The funeral was to take place tomorrow, and Kippy found himself trying on different suits to find one that fitted properly. He'd lost so much weight over the last couple of months, they hung off him. Clinging to your stylishness was his survival mode of choice. His long-ago civil partnership suit still fitted, but was it fitting to wear an outfit of celebration to an occasion of mourning?

Lillian would say 'yes', but then she would. He'd be promoting her clothing and he wouldn't put it past her to photograph him surreptitiously in it and then post it online. He longed to ask for her opinion. "Do I wear the suit, or buy another one?"

He hadn't told her in person about John's death, unable to face that complication, but someone would have passed the news on. John had been an old family friend, and he was...something Kippy tried not to think about too often. Lillian would come to the funeral if he wanted her to or not.

And he found he did. She could even bring her too if she wanted.

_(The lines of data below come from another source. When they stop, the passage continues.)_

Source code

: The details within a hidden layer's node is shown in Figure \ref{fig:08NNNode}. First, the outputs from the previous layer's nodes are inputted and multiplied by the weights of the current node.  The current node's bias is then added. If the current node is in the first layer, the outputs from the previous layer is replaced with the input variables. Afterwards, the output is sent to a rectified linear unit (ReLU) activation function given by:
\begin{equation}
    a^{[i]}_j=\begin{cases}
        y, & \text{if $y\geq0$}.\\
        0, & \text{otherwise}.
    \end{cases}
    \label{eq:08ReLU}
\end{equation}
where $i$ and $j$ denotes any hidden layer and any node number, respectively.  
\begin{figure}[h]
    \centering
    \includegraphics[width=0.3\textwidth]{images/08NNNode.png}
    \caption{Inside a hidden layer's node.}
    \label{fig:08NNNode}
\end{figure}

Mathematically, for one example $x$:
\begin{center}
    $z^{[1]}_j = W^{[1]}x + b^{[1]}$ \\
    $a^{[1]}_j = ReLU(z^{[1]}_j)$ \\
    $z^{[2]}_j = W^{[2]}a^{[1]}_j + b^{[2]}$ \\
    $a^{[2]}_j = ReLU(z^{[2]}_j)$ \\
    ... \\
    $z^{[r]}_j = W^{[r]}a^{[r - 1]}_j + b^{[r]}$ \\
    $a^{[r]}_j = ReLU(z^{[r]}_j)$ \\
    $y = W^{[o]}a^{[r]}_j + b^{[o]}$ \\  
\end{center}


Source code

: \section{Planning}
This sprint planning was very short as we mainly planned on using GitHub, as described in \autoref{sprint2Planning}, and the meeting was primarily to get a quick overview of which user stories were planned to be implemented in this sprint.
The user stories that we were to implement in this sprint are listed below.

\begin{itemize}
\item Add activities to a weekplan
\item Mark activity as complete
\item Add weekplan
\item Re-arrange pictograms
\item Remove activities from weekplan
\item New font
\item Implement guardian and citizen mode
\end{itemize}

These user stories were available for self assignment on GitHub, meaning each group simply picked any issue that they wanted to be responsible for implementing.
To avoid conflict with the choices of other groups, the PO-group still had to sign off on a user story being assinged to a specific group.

Still stuck on the question of appropriate funeral gear, he went out. Fraser's had come to the tail end of the January sales and the gentlemen in Menswear pounced on him, razor-sharp radars detecting gayness and a liking for decent clothing at first glance.

When the guy asked what the suit was for, Kippy couldn't be bothered telling the truth. Sympathy from someone who hadn't known John would have been too hard to handle. He couldn't bear to hear condolences trotted out in fake sincerity. He'd lost weight, he said, and nothing in his wardrobe fitted.

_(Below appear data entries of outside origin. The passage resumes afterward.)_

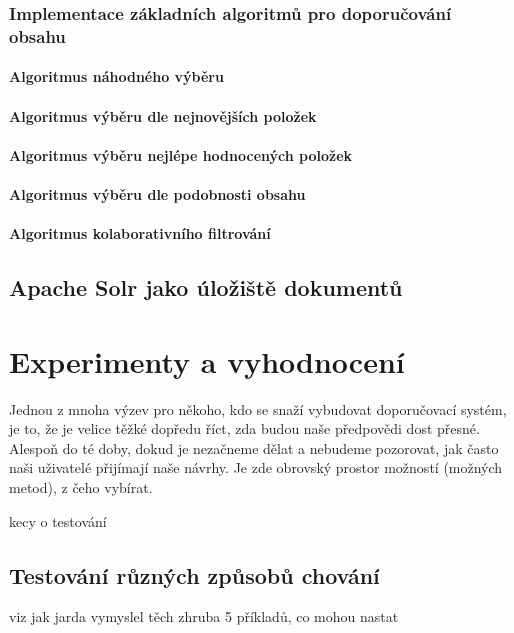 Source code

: \documentclass[thesis=M,czech]{FITthesis}[2014/05/07]
\begin{document}
\subsection{Implementace základních algoritmů pro doporučování obsahu}
\label{sec:alg}

\subsubsection{Algoritmus náhodného výběru}

\subsubsection{Algoritmus výběru dle nejnovějších položek}

\subsubsection{Algoritmus výběru nejlépe hodnocených položek}

\subsubsection{Algoritmus výběru dle podobnosti obsahu}

\subsubsection{Algoritmus kolaborativního filtrování}

\section{Apache Solr jako úložiště dokumentů}

\chapter{Experimenty a vyhodnocení}
\label{chap:tests}

Jednou z mnoha výzev pro někoho, kdo se snaží vybudovat doporučovací systém, je to, že je velice těžké dopředu říct, zda budou naše předpovědi dost přesné. Alespoň do té doby, dokud je nezačneme dělat a nebudeme pozorovat, jak často naši uživatelé přijímají naše návrhy. Je zde obrovský prostor možností (možných metod), z čeho vybírat. 

kecy o testování
\section{Testování různých způsobů chování}
viz jak jarda vymyslel těch zhruba 5 příkladů, co mohou nastat
\end{document}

Dan, the salesman, eyed him enviously. He was what John would have called deliciously plump, and Kippy described as fat.

"How did you manage that over Christmas and New Year?" Dan's voice had slipped, resentment replacing the usual customer cultivation tones. "I ate my bodyweight in chocolate."

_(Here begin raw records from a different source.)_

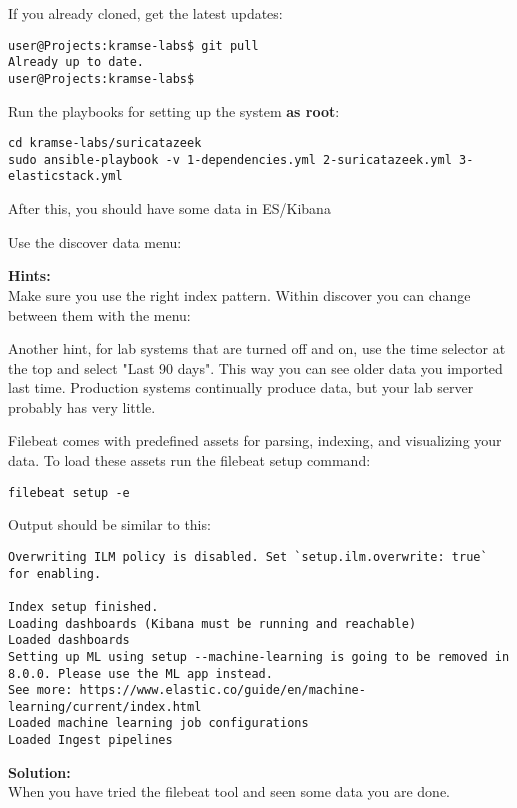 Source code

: \documentclass[a4paper,11pt,notitlepage]{report}
\begin{document}
If you already cloned, get the latest updates:
\begin{verbatim}
user@Projects:kramse-labs$ git pull
Already up to date.
user@Projects:kramse-labs$
\end{verbatim}

Run the playbooks for setting up the system {\bf as root}:
\begin{verbatim}
cd kramse-labs/suricatazeek
sudo ansible-playbook -v 1-dependencies.yml 2-suricatazeek.yml 3-elasticstack.yml
\end{verbatim}

After this, you should have some data in ES/Kibana

Use the discover data menu:


{\bf Hints:}\\
Make sure you use the right index pattern. Within discover you can change between them with the menu:


Another hint, for lab systems that are turned off and on, use the time selector at the top and select "Last 90 days". This way you can see older data you imported last time. Production systems continually produce data, but your lab server probably has very little.


Filebeat comes with predefined assets for parsing, indexing, and visualizing your data. To load these assets run the filebeat setup command:

\begin{verbatim}
filebeat setup -e
\end{verbatim}

Output should be similar to this:
\begin{verbatim}
Overwriting ILM policy is disabled. Set `setup.ilm.overwrite: true` for enabling.

Index setup finished.
Loading dashboards (Kibana must be running and reachable)
Loaded dashboards
Setting up ML using setup --machine-learning is going to be removed in 8.0.0. Please use the ML app instead.
See more: https://www.elastic.co/guide/en/machine-learning/current/index.html
Loaded machine learning job configurations
Loaded Ingest pipelines
\end{verbatim}


{\bf Solution:}\\
When you have tried the filebeat tool and seen some data you are done.
\end{document}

Kippy said he'd been ill, smiling to himself when Dan slipped back into obsequious mode.

He managed to find Kippy a gorgeous suit. It was more flamboyant than anything he'd usually wear (and ludicrously expensive), but it fitted beautifully. Kippy had been a skinny young man who'd turned into a slim older bloke. The weight loss had turned him skinny again and the new burgundy suit looked as if it had been sewn on. The sheen of it would have been tacky on anything less expensive. He handed his card over and tried not to wince.

At least he'd been able to resist Dan when he'd tried to steer him to new shoes as well.

Now, all he had to do was get through the next day.